Scarborough is the biggest holiday resort along the Yorkshire Coast and the largest seaside town in the whole of North Yorkshire, with a population of over 61,000 residents. The town benefits from the fishing trade, with a thriving tourist industry and booming digital and creative economy.
Its origins can be traced back as far as 966 AD, at which point the town was named ‘Skarôaborg’ by Viking raider Thorgils Skarthi, a claim based on a fragment of an Icelandic Saga. While there is archeological evidence that shows Scarborough was briefly under Roman rule, as well as being occupied by earlier settlements during the Stone and Bronze ages, any historical evidence of life between the 5th and 9th centuries would have been burned out of existence by Vikings under Skarthi’s rival, Tostig Godwinson, Lord of Falsgrave.

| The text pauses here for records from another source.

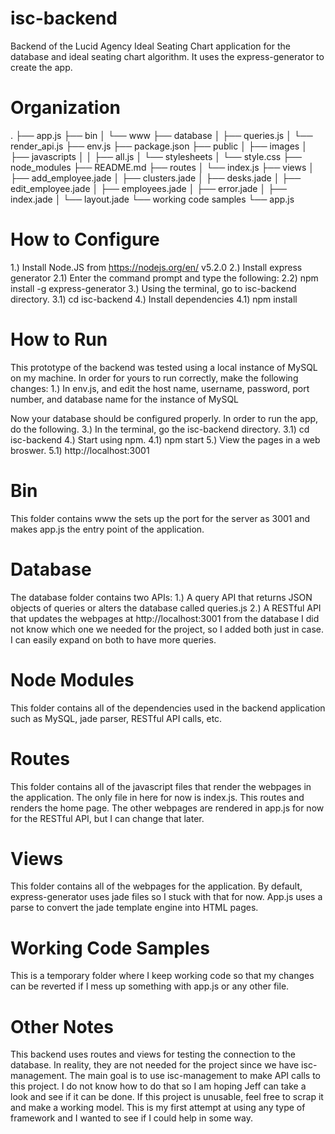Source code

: ﻿# isc-backend
Backend of the Lucid Agency Ideal Seating Chart application for the database and ideal seating chart algorithm. It uses the express-generator to create the app.

# Organization
.
├── app.js
├── bin
│   └── www
├── database
│   ├── queries.js
│   └── render_api.js
├── env.js
├── package.json
├── public
│   ├── images
│   ├── javascripts
│   │   ├── all.js
│   └── stylesheets
│       └── style.css
├── node_modules
├── README.md
├── routes
│   └── index.js
├── views
│   ├── add_employee.jade
│   ├── clusters.jade
│   ├── desks.jade
│   ├── edit_employee.jade
│   ├── employees.jade
│   ├── error.jade
│   ├── index.jade
│   └── layout.jade
└──  working code samples
   └── app.js

# How to Configure
1.) Install Node.JS from https://nodejs.org/en/ v5.2.0
2.) Install express generator
 2.1) Enter the command prompt and type the following:
 2.2) npm install -g express-generator
3.) Using the terminal, go to isc-backend directory.
 3.1) cd isc-backend
4.) Install dependencies
 4.1) npm install

# How to Run
This prototype of the backend was tested using a local instance of MySQL on my machine. In order for yours to run correctly, make the following changes:
1.) In env.js, and edit the host name, username, password, port number, and database name for the instance of MySQL

Now your database should be configured properly. In order to run the app, do the following.
3.) In the terminal, go the isc-backend directory.
 3.1) cd isc-backend
4.) Start using npm.
 4.1) npm start
5.) View the pages in a web broswer.
 5.1) http://localhost:3001
 
# Bin
This folder contains www the sets up the port for the server as 3001 and makes app.js the entry point of the application.

# Database
The database folder contains two APIs:
  1.) A query API that returns JSON objects of queries or alters the database called queries.js
  2.) A RESTful API that updates the webpages at http://localhost:3001 from the database
I did not know which one we needed for the project, so I added both just in case. I can easily expand on both to have more queries.

# Node Modules
This folder contains all of the dependencies used in the backend application such as MySQL, jade parser, RESTful API calls, etc.

# Routes
This folder contains all of the javascript files that render the webpages in the application. The only file in here for now is index.js. This routes and renders the home page. The other webpages are rendered in app.js for now for the RESTful API, but I can change that later.

# Views
This folder contains all of the webpages for the application. By default, express-generator uses jade files so I stuck with that for now. App.js uses a parse to convert the jade template engine into HTML pages.

# Working Code Samples
This is a temporary folder where I keep working code so that my changes can be reverted if I mess up something with app.js or any other file.

# Other Notes
This backend uses routes and views for testing the connection to the database. In reality, they are not needed for the project since we have isc-management. The main goal is to use isc-management to make API calls to this project. I do not know how to do that so I am hoping Jeff can take a look and see if it can be done. If this project is unusable, feel free to scrap it and make a working model. This is my first attempt at using any type of framework and I wanted to see if I could help in some way.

Today, Scarborough’s creative industries continue to dominate the town’s economy, playing a vital role in its economic success. Scarborough has previously won the accolade of Britain’s Most Enterprising Town, awarded in London during 2008, and has even gone on to win the European Enterprise Awards as Britain’s representative in Prague during 2009. The ‘Great Town Award’ crown was also given to Scarborough during 2010 by the Academy of Urbanism.
With a culture rich in music and the arts, the Grade II listed landmark the Scarborough Spa Complex sits on the seafront, home to the Scarborough Spa Orchestra, who perform there weekly. The town also hosts other famous landmarks such as the Opera House Casino, St Andrew’s United Reformed Church, Hairy Bob’s Cave, and the site where Anne Bronte was laid to rest.